▶ **The problem**
When you copy the entries, match them exactly and omit the pictures.

----------------------------------------

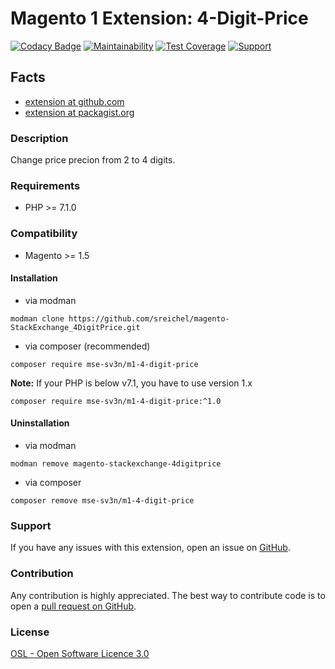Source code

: # Magento 1 Extension: 4-Digit-Price

[![Codacy Badge](https://api.codacy.com/project/badge/Grade/10a1f174e98042d69beaf081f9ad1d55)](https://www.codacy.com/app/sreichel/magento-StackExchange_4DigitPrice?utm_source=github.com&amp;utm_medium=referral&amp;utm_content=sreichel/magento-StackExchange_4DigitPrice&amp;utm_campaign=Badge_Grade)
[![Maintainability](https://api.codeclimate.com/v1/badges/e8299a0c713e94a32036/maintainability)](https://codeclimate.com/github/sreichel/magento-StackExchange_4DigitPrice/maintainability)
[![Test Coverage](https://api.codeclimate.com/v1/badges/e8299a0c713e94a32036/test_coverage)](https://codeclimate.com/github/sreichel/magento-StackExchange_4DigitPrice/test_coverage)
[![Support](https://img.shields.io/badge/paypal-donate-lightblue.svg?logo=paypal)](https://www.paypal.me/sv3n1)

## Facts
- [extension at github.com](https://github.com/sreichel/magento-StackExchange_4DigitPrice)
- [extension at packagist.org](https://packagist.org/packages/mse-sv3n/m1-4-digit-price)

### Description

Change price precion from 2 to 4 digits.

### Requirements
- PHP >= 7.1.0 

### Compatibility
- Magento >= 1.5

#### Installation
- via modman
```
modman clone https://github.com/sreichel/magento-StackExchange_4DigitPrice.git
```
- via composer (recommended)
```
composer require mse-sv3n/m1-4-digit-price
```

__Note:__ If your PHP is below v7.1, you have to use version 1.x
```
composer require mse-sv3n/m1-4-digit-price:^1.0
```

#### Uninstallation
- via modman
```
modman remove magento-stackexchange-4digitprice
```
- via composer
```
composer remove mse-sv3n/m1-4-digit-price
```

### Support
If you have any issues with this extension, open an issue on [GitHub](https://github.com/sreichel/magento-StackExchange_4DigitPrice/issues).

### Contribution
Any contribution is highly appreciated. The best way to contribute code is to open a [pull request on GitHub](https://help.github.com/articles/using-pull-requests).

### License
[OSL - Open Software Licence 3.0](http://opensource.org/licenses/osl-3.0.php)
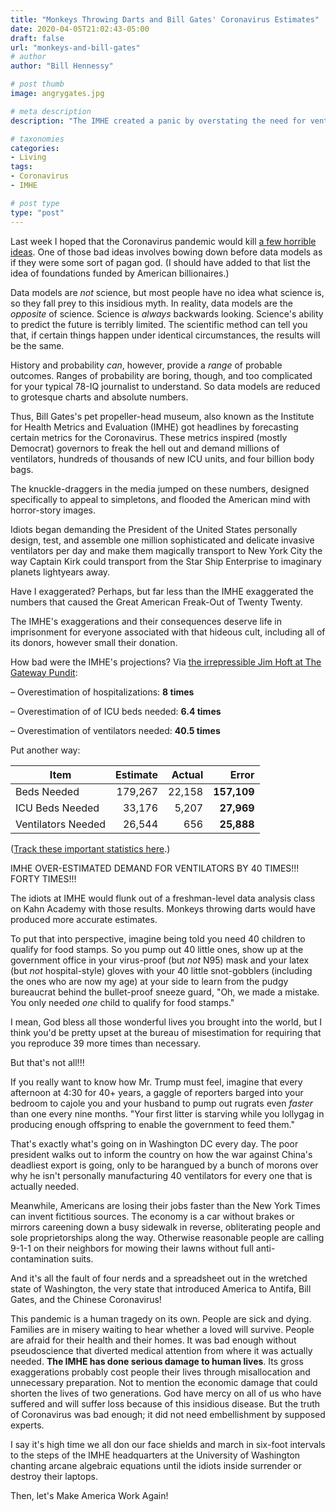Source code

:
 ```yaml
---
title: "Monkeys Throwing Darts and Bill Gates' Coronavirus Estimates"
date: 2020-04-05T21:02:43-05:00
draft: false
url: "monkeys-and-bill-gates"
# author
author: "Bill Hennessy"

# post thumb
image: angrygates.jpg

# meta description
description: "The IMHE created a panic by overstating the need for ventilators by 40x."

# taxonomies
categories: 
- Living
tags:
- Coronavirus
- IMHE

# post type
type: "post"
---
```


Last week I hoped that the Coronavirus pandemic would kill [a few horrible ideas](https://www.hennessysview.com/posts/2020/bad-ideas-that-coronavirus-might-finally-kill/). One of those bad ideas involves bowing down before data models as if they were some sort of pagan god. (I should have added to that list the idea of foundations funded by American billionaires.) 

Data models are *not* science, but most people have no idea what science is, so they fall prey to this insidious myth. In reality, data models are the *opposite* of science. Science is *always* backwards looking.  Science's ability to predict the future is terribly limited. The scientific method can tell you that, if certain things happen under identical circumstances, the results will be the same. 

History and probability *can*, however, provide a *range* of probable outcomes. Ranges of probability are boring, though, and too complicated for your typical 78-IQ journalist to understand. So data models are reduced to grotesque charts and absolute numbers. 

Thus, Bill Gates's pet propeller-head museum, also known as the Institute for Health Metrics and Evaluation (IMHE) got headlines by forecasting certain metrics for the Coronavirus. These metrics inspired (mostly Democrat) governors to freak the hell out and demand millions of ventilators, hundreds of thousands of new ICU units, and four billion body bags. 

The knuckle-draggers in the media jumped on these numbers, designed specifically to appeal to simpletons, and flooded the American mind with horror-story images. 

Idiots began demanding the President of the United States personally design, test, and assemble one million sophisticated and delicate invasive ventilators per day and make them magically transport to New York City the way Captain Kirk could transport from the Star Ship Enterprise to imaginary planets lightyears away. 

Have I exaggerated? Perhaps, but far less than the IMHE exaggerated the numbers that caused the Great American Freak-Out of Twenty Twenty. 

The IMHE's exaggerations and their consequences deserve life in imprisonment for everyone associated with that hideous cult, including all of its donors, however small their donation.

How bad were the IMHE's projections? Via [the irrepressible Jim Hoft at The Gateway Pundit](https://www.thegatewaypundit.com/2020/04/latest-numbers-govt-models-overestimated-hospitalizations-8-times-icu-beds-6-4-times-ventilators-needed-40-5-times/):  


– Overestimation of hospitalizations: **8 times**

– Overestimation of of ICU beds needed: **6.4 times**

– Overestimation of ventilators needed: **40.5 times**

Put another way:

| Item | Estimate  | Actual   | Error   |
| --- | ---: | ---: | ---: |
| Beds Needed | 179,267 | 22,158   | **157,109**   |
| ICU Beds Needed | 33,176   | 5,207   | **27,969**   |
| Ventilators Needed | 26,544   | 656   | **25,888**   |

([Track these important statistics here](https://covidtracking.com/data).)

IMHE OVER-ESTIMATED DEMAND FOR VENTILATORS BY 40 TIMES!!! FORTY TIMES!!!

The idiots at IMHE would flunk out of a freshman-level data analysis class on Kahn Academy with those results. Monkeys throwing darts would have produced more accurate estimates.

To put that into perspective, imagine being told you need 40 children to qualify for food stamps. So you pump out 40 little ones, show up at the government office in your virus-proof (but *not* N95) mask and your latex (but *not* hospital-style) gloves with your 40 little snot-gobblers (including the ones who are now my age) at your side to learn from the pudgy bureaucrat behind the bullet-proof sneeze guard, "Oh, we made a mistake. You only needed *one* child to qualify for food stamps."

I mean, God bless all those wonderful lives you brought into the world, but I think you'd be pretty upset at the bureau of misestimation for requiring that you reproduce 39 more times than necessary. 

But that's not all!!!

If you really want to know how Mr. Trump must feel, imagine that every afternoon at 4:30 for 40+ years, a gaggle of reporters barged into your bedroom to cajole you and your husband to pump out rugrats even *faster* than one every nine months. "Your first litter is starving while you lollygag in producing enough offspring to enable the government to feed them."

That's exactly what's going on in Washington DC every day. The poor president walks out to inform the country on how the war against China's deadliest export is going, only to be harangued by a bunch of morons over why he isn't personally manufacturing 40 ventilators for every one that is actually needed. 

Meanwhile, Americans are losing their jobs faster than the New York Times can invent fictitious sources. The economy is a car without brakes or mirrors careening down a busy sidewalk in reverse, obliterating people and sole proprietorships along the way. Otherwise reasonable people are calling 9-1-1 on their neighbors for mowing their lawns without full anti-contamination suits. 

And it's all the fault of four nerds and a spreadsheet out in the wretched state of Washington, the very state that introduced America to Antifa, Bill Gates, and the Chinese Coronavirus!

This pandemic is a human tragedy on its own. People are sick and dying. Families are in misery waiting to hear whether a loved will survive. People are afraid for their health and their homes. It was bad enough without pseudoscience that diverted medical attention from where it was actually needed. **The IMHE has done serious damage to human lives**. Its gross exaggerations probably cost people their lives through misallocation and unnecessary preparation. Not to mention the economic damage that could shorten the lives of two generations. God have mercy on all of us who have suffered and will suffer loss because of this insidious disease. But the truth of Coronavirus was bad enough; it did not need embellishment by supposed experts.

I say it's high time we all don our face shields and march in six-foot intervals to the steps of the IMHE headquarters at the University of Washington chanting arcane algebraic equations until the idiots inside surrender or destroy their laptops. 

Then, let's Make America Work Again!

----------------------------------------

▶ **Answer to this task**
Source code

: # Magento 1 Extension: 4-Digit-Price

[![Codacy Badge](https://api.codacy.com/project/badge/Grade/10a1f174e98042d69beaf081f9ad1d55)](https://www.codacy.com/app/sreichel/magento-StackExchange_4DigitPrice?utm_source=github.com&amp;utm_medium=referral&amp;utm_content=sreichel/magento-StackExchange_4DigitPrice&amp;utm_campaign=Badge_Grade)
[![Maintainability](https://api.codeclimate.com/v1/badges/e8299a0c713e94a32036/maintainability)](https://codeclimate.com/github/sreichel/magento-StackExchange_4DigitPrice/maintainability)
[![Test Coverage](https://api.codeclimate.com/v1/badges/e8299a0c713e94a32036/test_coverage)](https://codeclimate.com/github/sreichel/magento-StackExchange_4DigitPrice/test_coverage)
[![Support](https://img.shields.io/badge/paypal-donate-lightblue.svg?logo=paypal)](https://www.paypal.me/sv3n1)

## Facts
- [extension at github.com](https://github.com/sreichel/magento-StackExchange_4DigitPrice)
- [extension at packagist.org](https://packagist.org/packages/mse-sv3n/m1-4-digit-price)

### Description

Change price precion from 2 to 4 digits.

### Requirements
- PHP >= 7.1.0 

### Compatibility
- Magento >= 1.5

#### Installation
- via modman
```
modman clone https://github.com/sreichel/magento-StackExchange_4DigitPrice.git
```
- via composer (recommended)
```
composer require mse-sv3n/m1-4-digit-price
```

__Note:__ If your PHP is below v7.1, you have to use version 1.x
```
composer require mse-sv3n/m1-4-digit-price:^1.0
```

#### Uninstallation
- via modman
```
modman remove magento-stackexchange-4digitprice
```
- via composer
```
composer remove mse-sv3n/m1-4-digit-price
```

### Support
If you have any issues with this extension, open an issue on [GitHub](https://github.com/sreichel/magento-StackExchange_4DigitPrice/issues).

### Contribution
Any contribution is highly appreciated. The best way to contribute code is to open a [pull request on GitHub](https://help.github.com/articles/using-pull-requests).

### License
[OSL - Open Software Licence 3.0](http://opensource.org/licenses/osl-3.0.php)
Source code

:
 ```yaml
---
title: "Monkeys Throwing Darts and Bill Gates' Coronavirus Estimates"
date: 2020-04-05T21:02:43-05:00
draft: false
url: "monkeys-and-bill-gates"
# author
author: "Bill Hennessy"

# post thumb
image: angrygates.jpg

# meta description
description: "The IMHE created a panic by overstating the need for ventilators by 40x."

# taxonomies
categories: 
- Living
tags:
- Coronavirus
- IMHE

# post type
type: "post"
---
```


Last week I hoped that the Coronavirus pandemic would kill [a few horrible ideas](https://www.hennessysview.com/posts/2020/bad-ideas-that-coronavirus-might-finally-kill/). One of those bad ideas involves bowing down before data models as if they were some sort of pagan god. (I should have added to that list the idea of foundations funded by American billionaires.) 

Data models are *not* science, but most people have no idea what science is, so they fall prey to this insidious myth. In reality, data models are the *opposite* of science. Science is *always* backwards looking.  Science's ability to predict the future is terribly limited. The scientific method can tell you that, if certain things happen under identical circumstances, the results will be the same. 

History and probability *can*, however, provide a *range* of probable outcomes. Ranges of probability are boring, though, and too complicated for your typical 78-IQ journalist to understand. So data models are reduced to grotesque charts and absolute numbers. 

Thus, Bill Gates's pet propeller-head museum, also known as the Institute for Health Metrics and Evaluation (IMHE) got headlines by forecasting certain metrics for the Coronavirus. These metrics inspired (mostly Democrat) governors to freak the hell out and demand millions of ventilators, hundreds of thousands of new ICU units, and four billion body bags. 

The knuckle-draggers in the media jumped on these numbers, designed specifically to appeal to simpletons, and flooded the American mind with horror-story images. 

Idiots began demanding the President of the United States personally design, test, and assemble one million sophisticated and delicate invasive ventilators per day and make them magically transport to New York City the way Captain Kirk could transport from the Star Ship Enterprise to imaginary planets lightyears away. 

Have I exaggerated? Perhaps, but far less than the IMHE exaggerated the numbers that caused the Great American Freak-Out of Twenty Twenty. 

The IMHE's exaggerations and their consequences deserve life in imprisonment for everyone associated with that hideous cult, including all of its donors, however small their donation.

How bad were the IMHE's projections? Via [the irrepressible Jim Hoft at The Gateway Pundit](https://www.thegatewaypundit.com/2020/04/latest-numbers-govt-models-overestimated-hospitalizations-8-times-icu-beds-6-4-times-ventilators-needed-40-5-times/):  


– Overestimation of hospitalizations: **8 times**

– Overestimation of of ICU beds needed: **6.4 times**

– Overestimation of ventilators needed: **40.5 times**

Put another way:

| Item | Estimate  | Actual   | Error   |
| --- | ---: | ---: | ---: |
| Beds Needed | 179,267 | 22,158   | **157,109**   |
| ICU Beds Needed | 33,176   | 5,207   | **27,969**   |
| Ventilators Needed | 26,544   | 656   | **25,888**   |

([Track these important statistics here](https://covidtracking.com/data).)

IMHE OVER-ESTIMATED DEMAND FOR VENTILATORS BY 40 TIMES!!! FORTY TIMES!!!

The idiots at IMHE would flunk out of a freshman-level data analysis class on Kahn Academy with those results. Monkeys throwing darts would have produced more accurate estimates.

To put that into perspective, imagine being told you need 40 children to qualify for food stamps. So you pump out 40 little ones, show up at the government office in your virus-proof (but *not* N95) mask and your latex (but *not* hospital-style) gloves with your 40 little snot-gobblers (including the ones who are now my age) at your side to learn from the pudgy bureaucrat behind the bullet-proof sneeze guard, "Oh, we made a mistake. You only needed *one* child to qualify for food stamps."

I mean, God bless all those wonderful lives you brought into the world, but I think you'd be pretty upset at the bureau of misestimation for requiring that you reproduce 39 more times than necessary. 

But that's not all!!!

If you really want to know how Mr. Trump must feel, imagine that every afternoon at 4:30 for 40+ years, a gaggle of reporters barged into your bedroom to cajole you and your husband to pump out rugrats even *faster* than one every nine months. "Your first litter is starving while you lollygag in producing enough offspring to enable the government to feed them."

That's exactly what's going on in Washington DC every day. The poor president walks out to inform the country on how the war against China's deadliest export is going, only to be harangued by a bunch of morons over why he isn't personally manufacturing 40 ventilators for every one that is actually needed. 

Meanwhile, Americans are losing their jobs faster than the New York Times can invent fictitious sources. The economy is a car without brakes or mirrors careening down a busy sidewalk in reverse, obliterating people and sole proprietorships along the way. Otherwise reasonable people are calling 9-1-1 on their neighbors for mowing their lawns without full anti-contamination suits. 

And it's all the fault of four nerds and a spreadsheet out in the wretched state of Washington, the very state that introduced America to Antifa, Bill Gates, and the Chinese Coronavirus!

This pandemic is a human tragedy on its own. People are sick and dying. Families are in misery waiting to hear whether a loved will survive. People are afraid for their health and their homes. It was bad enough without pseudoscience that diverted medical attention from where it was actually needed. **The IMHE has done serious damage to human lives**. Its gross exaggerations probably cost people their lives through misallocation and unnecessary preparation. Not to mention the economic damage that could shorten the lives of two generations. God have mercy on all of us who have suffered and will suffer loss because of this insidious disease. But the truth of Coronavirus was bad enough; it did not need embellishment by supposed experts.

I say it's high time we all don our face shields and march in six-foot intervals to the steps of the IMHE headquarters at the University of Washington chanting arcane algebraic equations until the idiots inside surrender or destroy their laptops. 

Then, let's Make America Work Again!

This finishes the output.